Send him there if he has any questions.  It clearly says:



> Do not connect both the SATA and the legacy ATA power cable to the drive at the same time. This may result in damage to the drive.


----------



## wiak (Nov 12, 2007)

i have connected both and didnt do any damage but its good to only connect one at a time


----------



## Ketxxx (Nov 12, 2007)

There we go then ppl, figured it was bad for the WD but its good to know for certain


----------



## Mussels (Nov 12, 2007)

Ketxxx said:


> Title explains most of it. I was asked if plugging BOTH the molex and SATA power cables into a SATA HDD with both types of connections would do any harm, I said plugging both in would likely cause enough of a zap to destroy the data on the HDD, if not kill the HDD due to too much voltage being fed to it. Somebody I don't even know then butted in saying nothing would happen, an I was like  voltage dude, voltage! So to try and settle this once and for all, does anyone have a SATA HDD with both SATA and molex power connections or knowns in general what may happen. The HDD in question is a Western Digital.

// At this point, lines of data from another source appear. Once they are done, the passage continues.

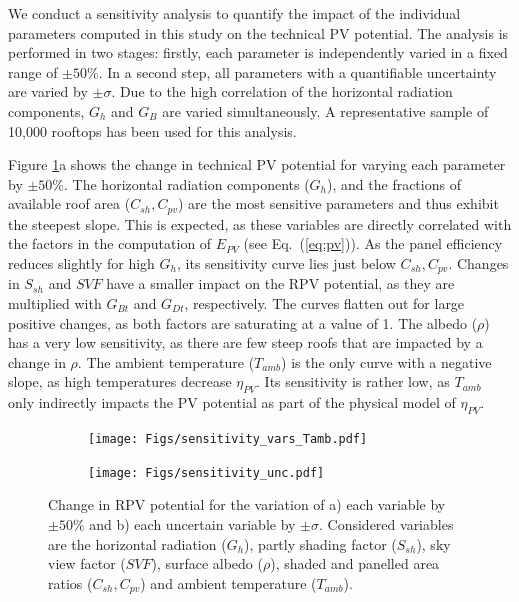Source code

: We conduct a sensitivity analysis to quantify the impact of the individual parameters computed in this study on the technical PV potential. The analysis is performed in two stages: firstly, each parameter is independently varied in a fixed range of $\pm 50\%$. 
In a second step, all parameters with a quantifiable uncertainty are varied by $\pm \sigma$. 
Due to the high correlation of the horizontal radiation components, $G_h$ and $G_B$ are varied simultaneously. A representative sample of 10,000 rooftops has been used for this analysis.

Figure \ref{fig:sens_vars}a shows the change in technical PV potential for varying each parameter by $\pm 50\%$. The horizontal radiation components ($G_h$), and the fractions of available roof area ($C_{sh}, C_{pv}$) are the most sensitive parameters and thus exhibit the steepest slope. 
This is expected, as these variables are directly correlated with the factors in the computation of $E_{PV}$ (see Eq.~(\ref{eq:pv})). 
As the panel efficiency reduces slightly for high $G_h$, its sensitivity curve lies just below $C_{sh}, C_{pv}$.
Changes in $S_{sh}$ and $SVF$ have a smaller impact on the RPV potential, as they are multiplied with $G_{Bt}$ and $G_{Dt}$, respectively. 
The curves flatten out for large positive changes, as both factors are saturating at a value of 1. 
The albedo ($\rho$) has a very low sensitivity, as there are few steep roofs that are impacted by a change in $\rho$.
The ambient temperature ($T_{amb}$) is the only curve with a negative slope, as high temperatures decrease $\eta_{PV}$. Its sensitivity is rather low, as $T_{amb}$ only indirectly impacts the PV potential as part of the physical model of $\eta_{PV}$. 

\begin{figure}[tb]
\centering
\begin{subfigure}{.49\textwidth}
  \centering
  \texttt{[image: Figs/sensitivity\_vars\_Tamb.pdf]}
  \subcaption{}
\end{subfigure}
\begin{subfigure}{.49\textwidth}
  \centering
  \texttt{[image: Figs/sensitivity\_unc.pdf]}  
  \subcaption{}
\end{subfigure}
\caption{Change in RPV potential for the variation of a) each variable by $\pm 50\%$ and b) each uncertain variable by $\pm \sigma$. Considered variables are the horizontal radiation ($G_h$), partly shading factor ($S_{sh}$), sky view factor ($SVF$), surface albedo ($\rho$), shaded and panelled area ratios ($C_{sh}, C_{pv}$) and ambient temperature ($T_{amb}$).}
\label{fig:sens_vars}
\end{figure}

they die. WD are the only ones with both connectors, and they will either not power on until you remove one, or they will just die and never power on again. if you buy them retail (in a box, not OEM) they often have a warning sticker/pamphlet with them.


----------



## kwchang007 (Nov 12, 2007)

My friend plugged both in...until he saw the book and was like OH SHIT and unplugged the molex.  So I guess in the short term it doesn't do anything.  In the long term I have not a clue.


----------



## Ketxxx (Nov 12, 2007)

Mussels said:


> they die. WD are the only ones with both connectors, and they will either not power on until you remove one, or they will just die and never power on again. if you buy them retail (in a box, not OEM) they often have a warning sticker/pamphlet with them.



HAH! I KNEW it!


----------



## keakar (Nov 12, 2007)

i cant think of any reason connecting both at the same time would hurt the drive or power supply. all you are doing is connecting two wires with the same voltage to one device so its not like they are different voltages. 

(im not that sure about power supply to sata drives so forgive me if im wrong about not using different voltages)

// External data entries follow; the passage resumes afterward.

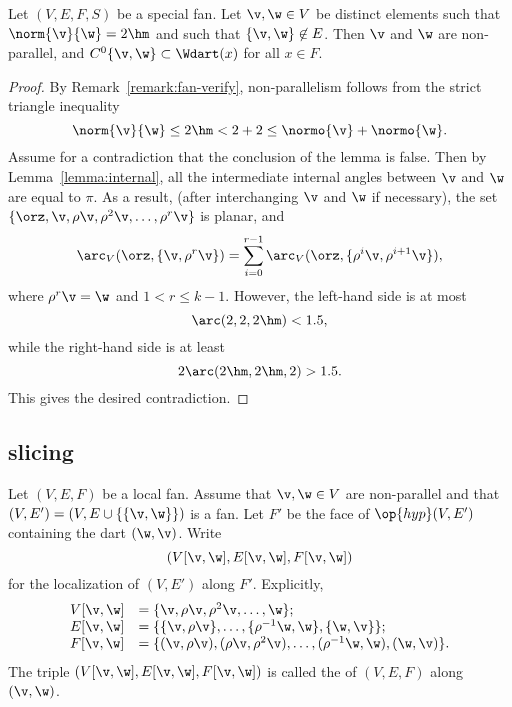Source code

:\begin{lemma}[]\label{lemma:2hm-slice}
Let $(V,E,F,S)$ be a special fan.  Let $\v,\w\in V$ be distinct
elements such that $\norm{\v}{\w}=2\hm$ and such that
$\{\v,\w\}\not\in E$.  Then $\v$ and $\w$ are non-parallel, and
$C^0\{\v,\w\}\subset \Wdart(x)$ for all $x\in F$.
\end{lemma}

\begin{proof} By Remark~\ref{remark:fan-verify}, non-parallelism follows
from the strict triangle inequality
\begin{displaymath}
\norm{\v}{\w} \le 2\hm < 2 + 2 \le \normo{\v} + \normo{\w}.
\end{displaymath}
Assume for a contradiction that the conclusion of the lemma is false.
Then by Lemma~\ref{lemma:internal}, all the intermediate internal
angles between $\v$ and $\w$ are equal to $\pi$.  As a result, (after
interchanging $\v$ and $\w$ if necessary), the set
$\{\orz,\v,\rho\v,\rho^2\v,\ldots,\rho^r\v\}$ is planar, and
\begin{displaymath}
  \arc_V(\orz,\{\v,\rho^r\v\}) 
= \sum_{i=0}^{r-1} \arc_V(\orz,\{\rho^i\v,\rho^{i+1}\v\}),
\end{displaymath}
where $\rho^r \v = \w$ and $1 < r \le k-1$.
However, the left-hand side is at most
\begin{displaymath}
\arc(2,2,2\hm) < 1.5,
\end{displaymath}
while the right-hand side is at least
\begin{displaymath}
2\arc(2\hm,2\hm,2) > 1.5.
\end{displaymath}
This gives the desired contradiction.
\end{proof}

\subsection{slicing}

\begin{definition}[slice]
 Let $(V,E,F)$ be a local fan.  Assume that
$\v,\w\in V$ are non-parallel and that $(V,E')=(V,E\cup
\{\{\v,\w\}\})$ is a fan.  Let $F'$ be the face of $\op{hyp}(V,E')$
containing the dart $(\w,\v)$.  Write
\begin{displaymath}(V[\v,\w],E[\v,\w],F[\v,\w])\end{displaymath}
for the localization of $(V,E')$ along $F'$.  Explicitly,
\begin{displaymath}
\begin{array}{lll}
  V[\v,\w] &= \{\v,\rho \v,\rho^2 \v,\ldots,\w\};\\
  E[\v,\w] &= \{\{\v,\rho \v\},\ldots,\{\rho^{-1}\w,\w\},\{\w,\v\}\};\\
  F[\v,\w] &= \{(\v,\rho \v),(\rho \v,\rho^2 \v),
 \ldots,(\rho^{-1}\w,\w),(\w,\v)\}.
\end{array}
\end{displaymath}
The triple $(V[\v,\w],E[\v,\w],F[\v,\w])$ is called the
 of $(V,E,F)$ along $(\v,\w)$.
\end{definition}
%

i think the reason you are told not to connect both at the same time is in the event of a short circuit it may not have proper trip protection to your system. 

naturally you dont want to be doing it if you run dual psu. (might mix up the wires)


----------



## Deleted member 3 (Nov 12, 2007)

Most drives clearly state "do not plug in both".

As for voltage, logically you'd think the wires end up together anyway and therefor the voltage would remain the same as it is connected parallel. For some reason it doesn't work this way and drives can die when both connectors are connected. As mentioned above some drives simply don't work, they're probably protected against this kind of misuse.


----------



## keakar (Nov 12, 2007)

DanTheBanjoman said:


> Most drives clearly state "do not plug in both".
> 
> As for voltage, logically you'd think the wires end up together anyway and therefor the voltage would remain the same as it is connected parallel. For some reason it doesn't work this way and drives can die when both connectors are connected. As mentioned above some drives simply don't work, they're probably protected against this kind of misuse.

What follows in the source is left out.